Bradley/Chelsea Manning, éclairage sur Slate

"Les mythes de l'affaire Manning", tout un programme... Car selon l'auteur Fred Kaplan, on entend un peu tout et n'importe quoi sur le soldat américain condamné à 35 ans de prison par un tribunal. Il ne restera sans doute pas 35 ans en détention. Bradley Manning (ou Chelsea, puisqu'il souhaite changer de sexe) peut dès maintenant demander une grâce et une réduction de peine, et il pourra le refaire tous les ans. On entend peu aussi que son avocat avait réclamé 25 ans de prison. Enfin, Slate affirme que non, cette affaire n'a rien à voir avec la volonté de l'administration Obama de poursuivre les informateurs, puisque Manning a été jugé par un tribunal militaire, sans aucun lien avec le gouvernement.

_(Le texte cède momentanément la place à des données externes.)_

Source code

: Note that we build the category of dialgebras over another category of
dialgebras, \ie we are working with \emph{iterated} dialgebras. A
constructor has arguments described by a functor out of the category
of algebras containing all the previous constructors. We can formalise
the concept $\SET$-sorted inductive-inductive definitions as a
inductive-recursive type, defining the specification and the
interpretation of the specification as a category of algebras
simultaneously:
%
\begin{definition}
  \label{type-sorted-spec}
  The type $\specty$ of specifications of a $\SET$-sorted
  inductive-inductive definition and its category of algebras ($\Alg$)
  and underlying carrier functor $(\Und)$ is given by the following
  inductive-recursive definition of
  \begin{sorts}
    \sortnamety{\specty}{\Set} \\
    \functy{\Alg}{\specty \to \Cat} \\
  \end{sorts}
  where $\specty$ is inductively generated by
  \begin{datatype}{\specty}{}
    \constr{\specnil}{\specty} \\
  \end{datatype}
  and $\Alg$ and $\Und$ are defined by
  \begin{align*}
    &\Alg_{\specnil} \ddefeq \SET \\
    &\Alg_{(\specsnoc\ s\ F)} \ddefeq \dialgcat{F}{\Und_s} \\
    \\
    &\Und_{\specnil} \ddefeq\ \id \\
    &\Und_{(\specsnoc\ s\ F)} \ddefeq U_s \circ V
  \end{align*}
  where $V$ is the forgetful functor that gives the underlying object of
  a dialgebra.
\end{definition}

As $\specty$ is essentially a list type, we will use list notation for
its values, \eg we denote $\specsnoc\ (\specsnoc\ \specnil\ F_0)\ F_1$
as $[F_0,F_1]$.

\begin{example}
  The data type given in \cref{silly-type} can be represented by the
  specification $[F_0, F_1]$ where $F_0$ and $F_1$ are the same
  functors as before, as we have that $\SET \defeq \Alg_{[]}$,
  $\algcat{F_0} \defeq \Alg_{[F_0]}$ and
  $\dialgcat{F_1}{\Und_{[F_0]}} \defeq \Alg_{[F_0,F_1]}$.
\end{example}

Après "Laurel", "Hardy" quitte Microsoft

Un grand dirigeant américain poussé vers la porte... Ou plutôt vers la fenêtre puisqu'il s'agit de Steve Ballmer, PDG de Microsoft, l'éditeur de Windows. Il vient d'annoncer son départ en retraite après douze ans de bons et loyaux services comme successeur de Bill Gates. Le Figaro lui consacre une page dans son cahier économie. On y apprend que Gates et Ballmer travaillaient ensemble depuis 1980, mais surtout qu'ils étaient un peu les Laurel et Hardy du monde geek... D'un côté l'informaticien réservé, de l'autre le bouillonnant génie du marketing. Ballmer est connu pour ses interventions publiques assez surréalistes (il suffit de voir la photo choisie par les Echos ce matin, ou l'article du Huffington Post qui répertorie ses trips les plus étranges). Le Figaro évoque une vraie rockstar, bondissant sur scène et se chauffant la voix sur "I say a little prayer for you". Et vu le physique de rugbyman du bonhomme, ça doit valoir le détour.

Le désir pour toutes !

Plus léger certes mais un vrai sujet : Libération fait sa une sur le Viagra féminin. Concrètement ces médicaments en cours d'expérimentation aux Etats-Unis pourraient permettre à toutes les femmes de relancer voire de révéler leur libido. 10 à 30% des femmes n'éprouvent pas de désir sexuel, une vraie souffrance selon Libération.Pour Julie Muret, porte-parole de l’association «Osez le féminisme», la future pilule rose est même un pas de plus vers l'égalité hommes/femmes...

Echec et mat

On termine avec une pensée émue et même compatissante pour un confrère du Monde, Adrien Pécout, qui raconte dans le supplément sport du journal sa cuisante humiliation face à un champion d'échecs. D'autant que le champion en question, Wassel Bousmaha, n'a que huit ans. Alors certes le journaliste fanfaronne un peu dès le début du reportage en citant Lénine "les échecs sont la gymnastique de l'esprit", mais on a quand même de la peine pour lui quand il subit un mat en deux coups sur la première partie, avec le gosse qui éclate de rire dès le deuxième déplacement de pion.Il y a de quoi rager. Surtout quand l'entraîneur lance à son jeune protégé : "Même face à un débutant comme Monsieur Pécout, une partie d'échecs donne toujours l'occasion de s'améliorer alors reste concentré, Wassel".